Nie jest łatwo dotrzeć na czas na dworzec kolejowy i autobusowy w Tomaszowie i wrócić do domu autobusem miejskim. Czy będą jakieś zmiany?
Niedawno informowaliśmy o tych problemach na naszych łamach. Do Barbary Klatki, przewodniczącej Rady Miasta, oficjalnie napisał również o tym student z Tomaszowa Adam Pierzchała. Pociągami jeździ na studia i do pracy w Łodzi, ale też w inne miejsca. Niestety w swoich podróżach napotyka na wiele trudności – podobnie jak jego znajomi oraz mieszkańcy okolic. Główna to ta, że kursy autobusów miejskich w Tomaszowie nie są dobrze dostosowane do przyjazdów i odjazdów pociągów. – Zdarza się, że emzetka odjeżdża spod dworca równocześnie z przyjazdem pociągu na stację bądź 1–3 minuty po nim. Ciężko zdążyć, bo dystans między peronem a przystankiem to 183 metry. To sporo dla podróżnych z bagażami, w podeszłym wieku czy z niepełnosprawnością – tłumaczy Adam Pierzchała.
Czy coś zmieniło się w tym temacie? – Napisałam do pana prezydenta pismo o podjęcie działań w tej sprawie i dołączyłam pismo i opracowanie Adama Pierzchały. Czekam na odpowiedź – informuje nas Barbara Klatka.
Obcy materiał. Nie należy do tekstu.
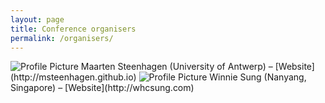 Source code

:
 ```yaml
---
layout: page
title: Conference organisers
permalink: /organisers/
---
```


<img src="{{ site.baseurl }}assets/steenhagen.gif" title="Profile Picture" class="profile">
Maarten Steenhagen (University of Antwerp) – [Website](http://msteenhagen.github.io) 

<img src="{{ site.baseurl }}assets/sung.gif" title="Profile Picture" class="profile">
Winnie Sung (Nanyang, Singapore) – [Website](http://whcsung.com) 
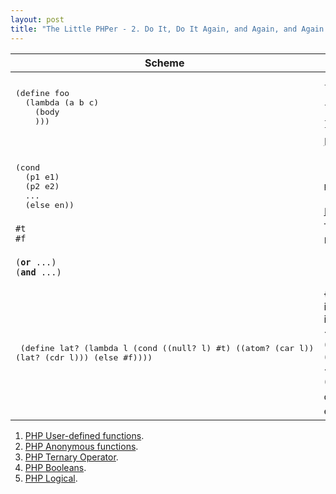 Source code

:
 ```yaml
---
layout: post
title: "The Little PHPer - 2. Do It, Do It Again, and Again, and Again..."
---
```


<style>
.post-title {
    font-size: 29px;   
}
</style>
<table>
    <thead>
        <tr>
            <th>
                Scheme
            </th>
            <th>
                PHP
            </th>
        </tr>
    </thead>
    <tbody>
        <tr>
            <td>
                <pre>
(define foo
  (lambda (a b c) 
    (body
    )))
                </pre>
            </td>
            <td>
                <pre>
function foo      |     $foo = function
($a, $b, $c)      |     ($a, $b, $c) use (&$foo)
{return           |     {return
    body;         |         body;
}                 |     };</pre>
                <sup><a href="#php-function">[1]</a>,</sup> <sup><a href="#php-lambda">[2]</a></sup>
            </td>
        </tr>
        <tr>
            <td>
                <pre>
(cond 
  (p1 e1)
  (p2 e2)
  ...
  (else en))</pre>
            </td>
            <td>
                <pre>

p1 ? e1 
: (p2 ? e2
  ...
  : en);</pre>
                <sup><a href="#php-ternary">[3]</a></sup>
            </td>
        </tr>
        <tr>
            <td class="primitive">
                <code>#t</code> <br />
                <code>#f</code>
            </td>
            <td class="primitive">
                <code>TRUE</code> <br />
                <code>FALSE</code> <sup><a href="#php-boolean">[4]</a></sup>
            </td>
        </tr>
        <tr>
            <td>
                <code>(<b>or</b> ...)</code> <br />
                <code>(<b>and</b> ...)</code>
            </td>
            <td>
                <code>... <b>or</b> ...</code> <br />
                <code>... <b>and</b> ...</code> 
                <sup><a href="#php-logical">[5]</a></sup>
            </td>
        </tr>
        <tr>
            <td>
                <pre>
(define lat?
  (lambda l
    (cond
      ((null? l) #t)
      ((atom? (car l)) (lat? (cdr l)))
      (else #f))))</pre>
            </td>
            <td>
            {%- highlight php -%}
function is_lat
($l)
{return 
    is_nulll($l) ? TRUE 
    : (is_atom(car($l)) ? is_lat(cdr($l))
      : FALSE);
}
            {%- endhighlight -%}
            </td>
        </tr>
        <tr>
            <td>
                <pre>
(define member?
  (lambda (a lat)
    (cond
      ((null? lat) #f)
      (else (or (eq? (car lat) a)
              (member? a (cdr lat)))))))</pre>
            </td>
            <td>
            {%- highlight php -%}
function is_member
($a, $lat)
{return 
    is_nulll($l) ? FALSE 
    : is_eq($a, car($lat)) || is_member($a, cdr($lat));
}
            {%- endhighlight -%}
            </td>
        </tr>
    </tbody>
</table>

<ol>
    <li id="php-function"><a href="https://www.php.net/manual/en/functions.user-defined.php" target="_whitephp-ref">PHP User-defined functions</a>.</li>
    <li id="php-lambda"><a href="https://www.php.net/manual/en/functions.anonymous.php" target="_whitephp-ref">PHP Anonymous functions</a>.</li>
    <li id="php-ternary"><a href="https://www.php.net/manual/en/language.operators.comparison.php#language.operators.comparison.ternary" target="_whitephp-ref">PHP Ternary Operator</a>.</li>
    <li id="php-boolean"><a href="https://www.php.net/manual/en/language.types.boolean.php" target="_whitephp-ref">PHP Booleans</a>.</li>
    <li id="php-logical"><a href="https://www.php.net/manual/en/language.operators.logical.php" target="_whitephp-ref">PHP Logical</a>.</li>
<p></p>
</ol>


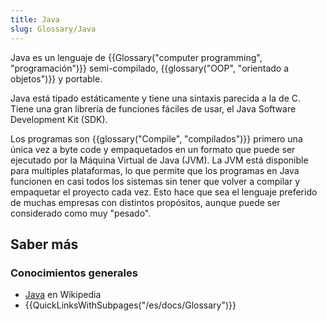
 ```yaml
---
title: Java
slug: Glossary/Java
---
```


Java es un lenguaje de {{Glossary("computer programming", "programación")}} semi-compilado, {{glossary("OOP", "orientado a objetos")}} y portable.

Java está tipado estáticamente y tiene una sintaxis parecida a la de C. Tiene una gran librería de funciones fáciles de usar, el Java Software Development Kit (SDK).

Los programas son {{glossary("Compile", "compilados")}} primero una única vez a byte code y empaquetados en un formato que puede ser ejecutado por la Máquina Virtual de Java (JVM). La JVM está disponible para multiples plataformas, lo que permite que los programas en Java funcionen en casi todos los sistemas sin tener que volver a compilar y empaquetar el proyecto cada vez. Esto hace que sea el lenguaje preferido de muchas empresas con distintos propósitos, aunque puede ser considerado como muy "pesado".

## Saber más

### Conocimientos generales

- [Java](<https://es.wikipedia.org/wiki/Java_(lenguaje_de_programación)>) en Wikipedia
- {{QuickLinksWithSubpages("/es/docs/Glossary")}}
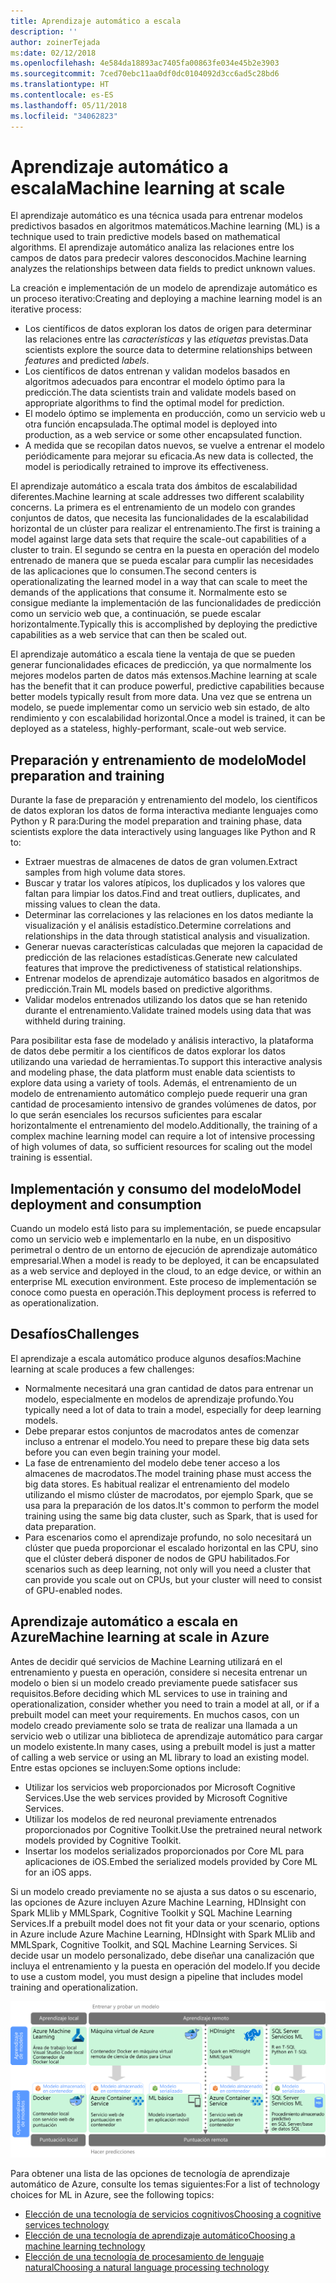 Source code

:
 ```yaml
---
title: Aprendizaje automático a escala
description: ''
author: zoinerTejada
ms:date: 02/12/2018
ms.openlocfilehash: 4e584da18893ac7405fa00863fe034e45b2e3903
ms.sourcegitcommit: 7ced70ebc11aa0df0dc0104092d3cc6ad5c28bd6
ms.translationtype: HT
ms.contentlocale: es-ES
ms.lasthandoff: 05/11/2018
ms.locfileid: "34062823"
---
```

# <a name="machine-learning-at-scale"></a><span data-ttu-id="ffc38-102">Aprendizaje automático a escala</span><span class="sxs-lookup"><span data-stu-id="ffc38-102">Machine learning at scale</span></span>

<span data-ttu-id="ffc38-103">El aprendizaje automático es una técnica usada para entrenar modelos predictivos basados en algoritmos matemáticos.</span><span class="sxs-lookup"><span data-stu-id="ffc38-103">Machine learning (ML) is a technique used to train predictive models based on mathematical algorithms.</span></span> <span data-ttu-id="ffc38-104">El aprendizaje automático analiza las relaciones entre los campos de datos para predecir valores desconocidos.</span><span class="sxs-lookup"><span data-stu-id="ffc38-104">Machine learning analyzes the relationships between data fields to predict unknown values.</span></span>

<span data-ttu-id="ffc38-105">La creación e implementación de un modelo de aprendizaje automático es un proceso iterativo:</span><span class="sxs-lookup"><span data-stu-id="ffc38-105">Creating and deploying a machine learning model is an iterative process:</span></span>

* <span data-ttu-id="ffc38-106">Los científicos de datos exploran los datos de origen para determinar las relaciones entre las *características* y las *etiquetas* previstas.</span><span class="sxs-lookup"><span data-stu-id="ffc38-106">Data scientists explore the source data to determine relationships between *features* and predicted *labels*.</span></span>
* <span data-ttu-id="ffc38-107">Los científicos de datos entrenan y validan modelos basados en algoritmos adecuados para encontrar el modelo óptimo para la predicción.</span><span class="sxs-lookup"><span data-stu-id="ffc38-107">The data scientists train and validate models based on appropriate algorithms to find the optimal model for prediction.</span></span>
* <span data-ttu-id="ffc38-108">El modelo óptimo se implementa en producción, como un servicio web u otra función encapsulada.</span><span class="sxs-lookup"><span data-stu-id="ffc38-108">The optimal model is deployed into production, as a web service or some other encapsulated function.</span></span>
* <span data-ttu-id="ffc38-109">A medida que se recopilan datos nuevos, se vuelve a entrenar el modelo periódicamente para mejorar su eficacia.</span><span class="sxs-lookup"><span data-stu-id="ffc38-109">As new data is collected, the model is periodically retrained to improve its effectiveness.</span></span>

<span data-ttu-id="ffc38-110">El aprendizaje automático a escala trata dos ámbitos de escalabilidad diferentes.</span><span class="sxs-lookup"><span data-stu-id="ffc38-110">Machine learning at scale addresses two different scalability concerns.</span></span> <span data-ttu-id="ffc38-111">La primera es el entrenamiento de un modelo con grandes conjuntos de datos, que necesita las funcionalidades de la escalabilidad horizontal de un clúster para realizar el entrenamiento.</span><span class="sxs-lookup"><span data-stu-id="ffc38-111">The first is training a model against large data sets that require the scale-out capabilities of a cluster to train.</span></span> <span data-ttu-id="ffc38-112">El segundo se centra en la puesta en operación del modelo entrenado de manera que se pueda escalar para cumplir las necesidades de las aplicaciones que lo consumen.</span><span class="sxs-lookup"><span data-stu-id="ffc38-112">The second centers is operationalizating the learned model in a way that can scale to meet the demands of the applications that consume it.</span></span> <span data-ttu-id="ffc38-113">Normalmente esto se consigue mediante la implementación de las funcionalidades de predicción como un servicio web que, a continuación, se puede escalar horizontalmente.</span><span class="sxs-lookup"><span data-stu-id="ffc38-113">Typically this is accomplished by deploying the predictive capabilities as a web service that can then be scaled out.</span></span>

<span data-ttu-id="ffc38-114">El aprendizaje automático a escala tiene la ventaja de que se pueden generar funcionalidades eficaces de predicción, ya que normalmente los mejores modelos parten de datos más extensos.</span><span class="sxs-lookup"><span data-stu-id="ffc38-114">Machine learning at scale has the benefit that it can produce powerful, predictive capabilities because better models typically result from more data.</span></span> <span data-ttu-id="ffc38-115">Una vez que se entrena un modelo, se puede implementar como un servicio web sin estado, de alto rendimiento y con escalabilidad horizontal.</span><span class="sxs-lookup"><span data-stu-id="ffc38-115">Once a model is trained, it can be deployed as a stateless, highly-performant, scale-out web service.</span></span> 

## <a name="model-preparation-and-training"></a><span data-ttu-id="ffc38-116">Preparación y entrenamiento de modelo</span><span class="sxs-lookup"><span data-stu-id="ffc38-116">Model preparation and training</span></span>

<span data-ttu-id="ffc38-117">Durante la fase de preparación y entrenamiento del modelo, los científicos de datos exploran los datos de forma interactiva mediante lenguajes como Python y R para:</span><span class="sxs-lookup"><span data-stu-id="ffc38-117">During the model preparation and training phase, data scientists explore the data interactively using languages like Python and R to:</span></span>

* <span data-ttu-id="ffc38-118">Extraer muestras de almacenes de datos de gran volumen.</span><span class="sxs-lookup"><span data-stu-id="ffc38-118">Extract samples from high volume data stores.</span></span>
* <span data-ttu-id="ffc38-119">Buscar y tratar los valores atípicos, los duplicados y los valores que faltan para limpiar los datos.</span><span class="sxs-lookup"><span data-stu-id="ffc38-119">Find and treat outliers, duplicates, and missing values to clean the data.</span></span>
* <span data-ttu-id="ffc38-120">Determinar las correlaciones y las relaciones en los datos mediante la visualización y el análisis estadístico.</span><span class="sxs-lookup"><span data-stu-id="ffc38-120">Determine correlations and relationships in the data through statistical analysis and visualization.</span></span>
* <span data-ttu-id="ffc38-121">Generar nuevas características calculadas que mejoren la capacidad de predicción de las relaciones estadísticas.</span><span class="sxs-lookup"><span data-stu-id="ffc38-121">Generate new calculated features that improve the predictiveness of statistical relationships.</span></span>
* <span data-ttu-id="ffc38-122">Entrenar modelos de aprendizaje automático basados en algoritmos de predicción.</span><span class="sxs-lookup"><span data-stu-id="ffc38-122">Train ML models based on predictive algorithms.</span></span>
* <span data-ttu-id="ffc38-123">Validar modelos entrenados utilizando los datos que se han retenido durante el entrenamiento.</span><span class="sxs-lookup"><span data-stu-id="ffc38-123">Validate trained models using data that was withheld during training.</span></span>

<span data-ttu-id="ffc38-124">Para posibilitar esta fase de modelado y análisis interactivo, la plataforma de datos debe permitir a los científicos de datos explorar los datos utilizando una variedad de herramientas.</span><span class="sxs-lookup"><span data-stu-id="ffc38-124">To support this interactive analysis and modeling phase, the data platform must enable data scientists to explore data using a variety of tools.</span></span> <span data-ttu-id="ffc38-125">Además, el entrenamiento de un modelo de entrenamiento automático complejo puede requerir una gran cantidad de procesamiento intensivo de grandes volúmenes de datos, por lo que serán esenciales los recursos suficientes para escalar horizontalmente el entrenamiento del modelo.</span><span class="sxs-lookup"><span data-stu-id="ffc38-125">Additionally, the training of a complex machine learning model can require a lot of intensive processing of high volumes of data, so sufficient resources for scaling out the model training is essential.</span></span>

## <a name="model-deployment-and-consumption"></a><span data-ttu-id="ffc38-126">Implementación y consumo del modelo</span><span class="sxs-lookup"><span data-stu-id="ffc38-126">Model deployment and consumption</span></span>

<span data-ttu-id="ffc38-127">Cuando un modelo está listo para su implementación, se puede encapsular como un servicio web e implementarlo en la nube, en un dispositivo perimetral o dentro de un entorno de ejecución de aprendizaje automático empresarial.</span><span class="sxs-lookup"><span data-stu-id="ffc38-127">When a model is ready to be deployed, it can be encapsulated as a web service and deployed in the cloud, to an edge device, or within an enterprise ML execution environment.</span></span> <span data-ttu-id="ffc38-128">Este proceso de implementación se conoce como puesta en operación.</span><span class="sxs-lookup"><span data-stu-id="ffc38-128">This deployment process is referred to as operationalization.</span></span>

## <a name="challenges"></a><span data-ttu-id="ffc38-129">Desafíos</span><span class="sxs-lookup"><span data-stu-id="ffc38-129">Challenges</span></span>

<span data-ttu-id="ffc38-130">El aprendizaje a escala automático produce algunos desafíos:</span><span class="sxs-lookup"><span data-stu-id="ffc38-130">Machine learning at scale produces a few challenges:</span></span>

- <span data-ttu-id="ffc38-131">Normalmente necesitará una gran cantidad de datos para entrenar un modelo, especialmente en modelos de aprendizaje profundo.</span><span class="sxs-lookup"><span data-stu-id="ffc38-131">You typically need a lot of data to train a model, especially for deep learning models.</span></span>
- <span data-ttu-id="ffc38-132">Debe preparar estos conjuntos de macrodatos antes de comenzar incluso a entrenar el modelo.</span><span class="sxs-lookup"><span data-stu-id="ffc38-132">You need to prepare these big data sets before you can even begin training your model.</span></span>
- <span data-ttu-id="ffc38-133">La fase de entrenamiento del modelo debe tener acceso a los almacenes de macrodatos.</span><span class="sxs-lookup"><span data-stu-id="ffc38-133">The model training phase must access the big data stores.</span></span> <span data-ttu-id="ffc38-134">Es habitual realizar el entrenamiento del modelo utilizando el mismo clúster de macrodatos, por ejemplo Spark, que se usa para la preparación de los datos.</span><span class="sxs-lookup"><span data-stu-id="ffc38-134">It's common to perform the model training using the same big data cluster, such as Spark, that is used for data preparation.</span></span> 
- <span data-ttu-id="ffc38-135">Para escenarios como el aprendizaje profundo, no solo necesitará un clúster que pueda proporcionar el escalado horizontal en las CPU, sino que el clúster deberá disponer de nodos de GPU habilitados.</span><span class="sxs-lookup"><span data-stu-id="ffc38-135">For scenarios such as deep learning, not only will you need a cluster that can provide you scale out on CPUs, but your cluster will need to consist of GPU-enabled nodes.</span></span>

## <a name="machine-learning-at-scale-in-azure"></a><span data-ttu-id="ffc38-136">Aprendizaje automático a escala en Azure</span><span class="sxs-lookup"><span data-stu-id="ffc38-136">Machine learning at scale in Azure</span></span>

<span data-ttu-id="ffc38-137">Antes de decidir qué servicios de Machine Learning utilizará en el entrenamiento y puesta en operación, considere si necesita entrenar un modelo o bien si un modelo creado previamente puede satisfacer sus requisitos.</span><span class="sxs-lookup"><span data-stu-id="ffc38-137">Before deciding which ML services to use in training and operationalization, consider whether you need to train a model at all, or if a prebuilt model can meet your requirements.</span></span> <span data-ttu-id="ffc38-138">En muchos casos, con un modelo creado previamente solo se trata de realizar una llamada a un servicio web o utilizar una biblioteca de aprendizaje automático para cargar un modelo existente.</span><span class="sxs-lookup"><span data-stu-id="ffc38-138">In many cases, using a prebuilt model is just a matter of calling a web service or using an ML library to load an existing model.</span></span> <span data-ttu-id="ffc38-139">Entre estas opciones se incluyen:</span><span class="sxs-lookup"><span data-stu-id="ffc38-139">Some options include:</span></span> 

- <span data-ttu-id="ffc38-140">Utilizar los servicios web proporcionados por Microsoft Cognitive Services.</span><span class="sxs-lookup"><span data-stu-id="ffc38-140">Use the web services provided by Microsoft Cognitive Services.</span></span>
- <span data-ttu-id="ffc38-141">Utilizar los modelos de red neuronal previamente entrenados proporcionados por Cognitive Toolkit.</span><span class="sxs-lookup"><span data-stu-id="ffc38-141">Use the pretrained neural network models provided by Cognitive Toolkit.</span></span>
- <span data-ttu-id="ffc38-142">Insertar los modelos serializados proporcionados por Core ML para aplicaciones de iOS.</span><span class="sxs-lookup"><span data-stu-id="ffc38-142">Embed the serialized models provided by Core ML for an iOS apps.</span></span> 

<span data-ttu-id="ffc38-143">Si un modelo creado previamente no se ajusta a sus datos o su escenario, las opciones de Azure incluyen Azure Machine Learning, HDInsight con Spark MLlib y MMLSpark, Cognitive Toolkit y SQL Machine Learning Services.</span><span class="sxs-lookup"><span data-stu-id="ffc38-143">If a prebuilt model does not fit your data or your scenario, options in Azure include Azure Machine Learning, HDInsight with Spark MLlib and MMLSpark, Cognitive Toolkit, and SQL Machine Learning Services.</span></span> <span data-ttu-id="ffc38-144">Si decide usar un modelo personalizado, debe diseñar una canalización que incluya el entrenamiento y la puesta en operación del modelo.</span><span class="sxs-lookup"><span data-stu-id="ffc38-144">If you decide to use a custom model, you must design a pipeline that includes model training and operationalization.</span></span> 

![Opciones de modelos en Azure](./images/machine-learning-model-training-and-deployment.png)

<span data-ttu-id="ffc38-146">Para obtener una lista de las opciones de tecnología de aprendizaje automático de Azure, consulte los temas siguientes:</span><span class="sxs-lookup"><span data-stu-id="ffc38-146">For a list of technology choices for ML in Azure, see the following topics:</span></span>

- [<span data-ttu-id="ffc38-147">Elección de una tecnología de servicios cognitivos</span><span class="sxs-lookup"><span data-stu-id="ffc38-147">Choosing a cognitive services technology</span></span>](../technology-choices/cognitive-services.md)
- [<span data-ttu-id="ffc38-148">Elección de una tecnología de aprendizaje automático</span><span class="sxs-lookup"><span data-stu-id="ffc38-148">Choosing a machine learning technology</span></span>](../technology-choices/data-science-and-machine-learning.md)
- [<span data-ttu-id="ffc38-149">Elección de una tecnología de procesamiento de lenguaje natural</span><span class="sxs-lookup"><span data-stu-id="ffc38-149">Choosing a natural language processing technology</span></span>](../technology-choices/natural-language-processing.md)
Zapytaliśmy też w ZDiUM-ie, czy zostały bądź zostaną wprowadzone jakieś zmiany w rozkładzie jazdy MZK, aby był bardziej skorelowany z przyjazdami i odjazdami pociągów z dworca PKP w Tomaszowie? – Na okres letni Polskie Koleje Państwowe wprowadzą wakacyjny rozkład jazdy pociągów. W miarę możliwości dostosujemy rozkład jazdy autobusów do przyjazdów i odjazdów pociągów. PKP w ciągu roku wprowadza wiele zmian w ich kursowaniu. Dostosowanie kursów MZK do wszystkich pociągów zatrzymujących się na stacji w Tomaszowie wymusiłoby wprowadzanie ciągłych zmian w rozkładzie jazdy – mówi Mariusz Kotynia, dyrektor ZDiUM-u. Twierdzi, że miasto stara się utrzymać stabilizację w rozkładzie jazdy, wprowadzając jedynie drobne korekty minutowe.
Miasto zajmuje się też ankietami wśród pasażerów, które przeprowadzane były w ostatnich dniach kwietnia (23–29.04). Badania robiła firma zewnętrzna. Dotyczyły: liczby pasażerów we wszystkich kursach na każdej linii w dniu powszednim, sobotę i niedzielę; liczby pasażerów wysiadających, wsiadających i pozostających w pojeździe po ruszeniu z każdego przystanku; rzeczywistego czasu przejazdu całej trasy kursu i odcinków pomiędzy przystankami węzłowymi, jak również ewentualnych sugestii pasażerów zgłaszanych obserwatorom oraz uwag obserwatorów odnotowywanych na kartach pomiarowych. – Szczegółowe opracowanie wyników wykonawca ma przedstawić do końca maja br. – informuje M. Kotynia. Na tej podstawie Zarząd Dróg i Utrzymania Miasta we współpracy z Miejskim Zakładem Komunikacyjnym mogą wprowadzić drobne korekty w rozkładzie. Trzeba na nie więc jeszcze poczekać.